§ Problem:
Filter the listing below, keeping only the lines with the word "updates".

§ Information:
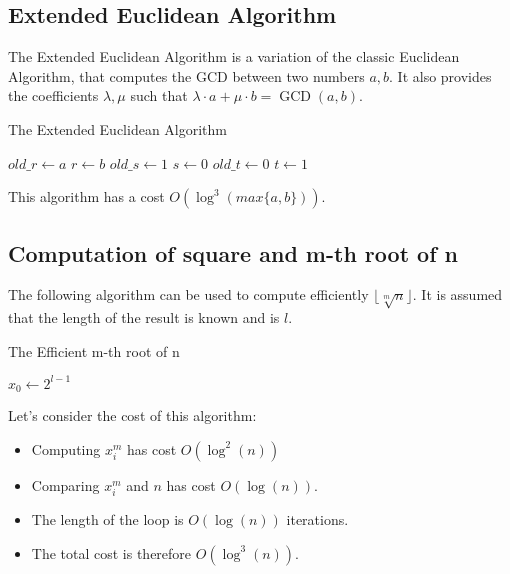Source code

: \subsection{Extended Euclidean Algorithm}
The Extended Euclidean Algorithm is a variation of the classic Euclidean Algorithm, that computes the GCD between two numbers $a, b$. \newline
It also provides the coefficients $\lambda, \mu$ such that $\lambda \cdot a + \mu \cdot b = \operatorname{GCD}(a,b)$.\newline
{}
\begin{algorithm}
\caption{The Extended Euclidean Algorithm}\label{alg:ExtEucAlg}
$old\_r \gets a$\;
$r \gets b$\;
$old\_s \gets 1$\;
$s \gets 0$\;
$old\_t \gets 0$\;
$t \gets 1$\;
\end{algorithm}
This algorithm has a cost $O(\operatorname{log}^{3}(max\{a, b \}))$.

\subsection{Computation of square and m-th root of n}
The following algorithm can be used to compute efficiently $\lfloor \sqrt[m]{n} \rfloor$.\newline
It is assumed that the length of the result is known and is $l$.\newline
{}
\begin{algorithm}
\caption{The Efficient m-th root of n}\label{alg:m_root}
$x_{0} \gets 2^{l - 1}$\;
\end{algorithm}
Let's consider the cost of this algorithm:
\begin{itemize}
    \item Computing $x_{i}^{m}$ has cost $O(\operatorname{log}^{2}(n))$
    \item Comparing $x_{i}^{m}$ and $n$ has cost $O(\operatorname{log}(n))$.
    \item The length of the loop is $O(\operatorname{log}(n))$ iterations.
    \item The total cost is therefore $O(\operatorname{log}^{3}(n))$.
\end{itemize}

==

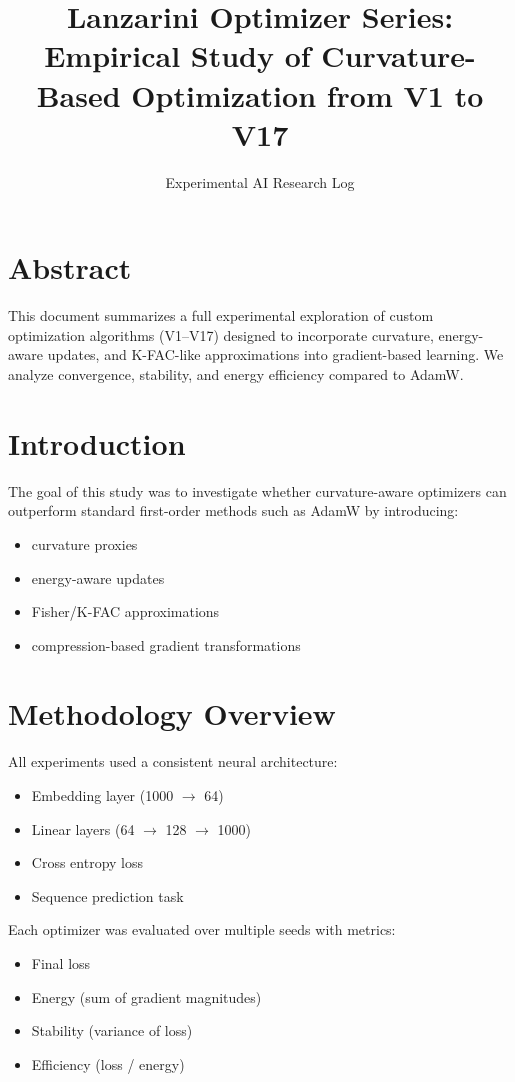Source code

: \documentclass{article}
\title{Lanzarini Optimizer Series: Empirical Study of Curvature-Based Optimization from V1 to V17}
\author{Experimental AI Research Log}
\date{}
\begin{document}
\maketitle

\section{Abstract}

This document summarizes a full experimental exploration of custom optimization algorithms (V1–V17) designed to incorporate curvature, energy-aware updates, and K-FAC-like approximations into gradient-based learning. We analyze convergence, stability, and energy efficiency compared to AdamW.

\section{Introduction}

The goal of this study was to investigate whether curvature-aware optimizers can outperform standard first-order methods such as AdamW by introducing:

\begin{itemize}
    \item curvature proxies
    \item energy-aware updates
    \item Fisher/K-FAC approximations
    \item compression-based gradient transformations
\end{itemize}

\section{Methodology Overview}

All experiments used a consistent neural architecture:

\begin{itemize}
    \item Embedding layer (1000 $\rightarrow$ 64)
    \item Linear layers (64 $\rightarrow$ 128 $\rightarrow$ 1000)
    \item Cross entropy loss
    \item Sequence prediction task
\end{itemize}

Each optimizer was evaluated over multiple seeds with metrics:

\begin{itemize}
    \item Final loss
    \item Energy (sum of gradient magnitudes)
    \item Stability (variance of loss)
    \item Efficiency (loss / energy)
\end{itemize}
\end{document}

§ Response area:
This document summarizes a full experimental exploration of custom optimization algorithms (V1–V17) designed to incorporate curvature, energy-aware updates, and K-FAC-like approximations into gradient-based learning. We analyze convergence, stability, and energy efficiency compared to AdamW.
    \item energy-aware updates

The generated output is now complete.